Kayakers normally only paddle the 10-kilometre middle section if they are kayaking the whole Detroit River. This is the old industrial and port section—Detroit’s steel mills and factories. The river here bends and flows south. Along the Canadian shore is the oldest permanent European settlement in Ontario. On the U.S. side sits old Fort Wayne where Yankee troops once gathered to fight the south during the Civil War. Much of this area was also the terminus of the Underground Railroad for slaves escaping to Canada.

Lower Detroit River: Land of floating pitas

The Lower River begins in the town of La Salle, a bedroom community below Windsor on the Canadian side. At the foot of Laurier Drive across from the top of Fighting Island is a put-in with parking. At Fighting Island, a one-time battleground between Canada and the U.S., you have a choice of several channels. The express run is the main seaway channel down the west side. There are also two eastern channels passing many private marinas, a sailing club and the Windsor Crew Rowing Club. Below Fighting Island and Turkey Island, the Detroit River opens to resemble a lake with natural wetlands. Waterfowl often flock so thick that they darken the sky, and thousands of tundra swans winter-over here. There’s a handy put-in just inside the Canard River at the public Walter K. Ranta Marina. On the American side is Grosse Ile, the river’s largest island and an affluent Detroit suburb, tethered to the American shore by two swing bridges.

As you near the picturesque town of Amherstburg, Ontario, the seaway splits into the upstream-bound Amherstburg Channel and downstream-bound Livingstone Channel. This stretch has the fastest and most powerful current with the flow directed into the shipping lanes. From Livingstone Channel, swing through Hole-in-the-Wall and into the sheltered mooring pools at Hidden Lake and Crystal Bay. Here among the islands, between the channels, is one of a very few areas that the limestone bedrock rears to the surface in this part of Ontario. This is one of the most popular areas with recreational boaters, who come out by the thousands on hot summer days. It is so busy that food service boats float around offering everything from cheeseburgers to pita wraps.

Out of the main river flow at the tip of land on the east side of Hidden Lake, wait for a thousand-foot-long freighter to come upstream in Livingstone Channel. When these behemoths kick it up to overpower the current their displacement is incredible. The large whirlpools and boils will give you one wild ride. Fort Malden, on the Amherstburg shore, was a strategic post to control the mouth of this waterway for the British during the war of 1812. The Kings Navy Yard where much of the Lake Erie fleet was built is now a beautiful park. A Canadian Coast Guard station is just downstream.

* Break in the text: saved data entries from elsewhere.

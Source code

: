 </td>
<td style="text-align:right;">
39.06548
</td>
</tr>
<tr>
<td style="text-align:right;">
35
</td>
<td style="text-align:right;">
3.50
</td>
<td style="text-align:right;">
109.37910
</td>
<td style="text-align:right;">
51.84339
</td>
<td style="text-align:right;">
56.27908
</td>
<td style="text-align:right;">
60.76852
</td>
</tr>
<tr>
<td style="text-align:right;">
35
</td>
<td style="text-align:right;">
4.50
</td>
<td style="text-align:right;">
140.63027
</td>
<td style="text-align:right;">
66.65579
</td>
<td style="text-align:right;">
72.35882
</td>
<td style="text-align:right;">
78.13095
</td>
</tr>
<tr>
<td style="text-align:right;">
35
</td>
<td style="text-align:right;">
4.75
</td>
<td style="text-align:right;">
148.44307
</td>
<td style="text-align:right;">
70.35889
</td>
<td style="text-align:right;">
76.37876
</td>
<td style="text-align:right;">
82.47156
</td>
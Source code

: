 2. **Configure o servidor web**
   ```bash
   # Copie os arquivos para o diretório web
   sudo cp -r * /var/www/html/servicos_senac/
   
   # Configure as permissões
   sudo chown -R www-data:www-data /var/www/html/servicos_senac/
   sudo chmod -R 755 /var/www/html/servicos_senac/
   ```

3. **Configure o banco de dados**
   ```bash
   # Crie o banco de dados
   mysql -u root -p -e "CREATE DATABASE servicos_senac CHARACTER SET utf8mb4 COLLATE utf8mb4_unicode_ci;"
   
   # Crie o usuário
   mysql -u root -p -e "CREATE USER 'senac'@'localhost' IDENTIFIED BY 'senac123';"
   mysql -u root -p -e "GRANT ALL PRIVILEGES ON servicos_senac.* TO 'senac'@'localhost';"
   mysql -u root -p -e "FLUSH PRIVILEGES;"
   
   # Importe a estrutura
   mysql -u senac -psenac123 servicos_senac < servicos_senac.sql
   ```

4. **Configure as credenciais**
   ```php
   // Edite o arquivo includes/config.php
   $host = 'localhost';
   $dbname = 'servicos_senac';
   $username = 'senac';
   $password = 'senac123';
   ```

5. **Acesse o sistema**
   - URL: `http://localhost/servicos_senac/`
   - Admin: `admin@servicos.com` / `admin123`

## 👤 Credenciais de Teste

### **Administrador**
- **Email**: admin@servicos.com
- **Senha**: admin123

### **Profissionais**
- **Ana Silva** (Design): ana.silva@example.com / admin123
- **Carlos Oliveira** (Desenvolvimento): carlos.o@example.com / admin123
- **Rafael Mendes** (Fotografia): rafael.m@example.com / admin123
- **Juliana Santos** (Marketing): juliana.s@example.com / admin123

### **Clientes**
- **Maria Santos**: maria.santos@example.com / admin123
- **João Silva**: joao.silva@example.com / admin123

There are many beaches along the road south of Amherstburg, but most are private. Your best bet for Amherstburg access is the town ramp at the foot of Gore Street at Duffy’s Motor Inn and Tavern. You must park on a side street. The island off Amherstburg is one of the most historic islands in all the Great Lakes. Bois Blanc, named by French explorers in 1670, is more commonly called Bob-lo Island. For almost 100 years, until the 1980s, the steamboats Columbia and St. Clair transported tourists from Detroit and Windsor to the island’s amusement park. Today, Bob-lo is being developed as an upscale community with multimillion-dollar homes.

A long finger of land protruding from Bob-lo Island toward Lake Erie forms the White Sands Beach Conservation Area. From here, you are almost out of the Detroit River and have begun kayaking into the western basin of Lake Erie. You have paddled the crossroads at the centre of a continent, an adventurous and historic destination that should be on every paddler’s list of urban hot spots.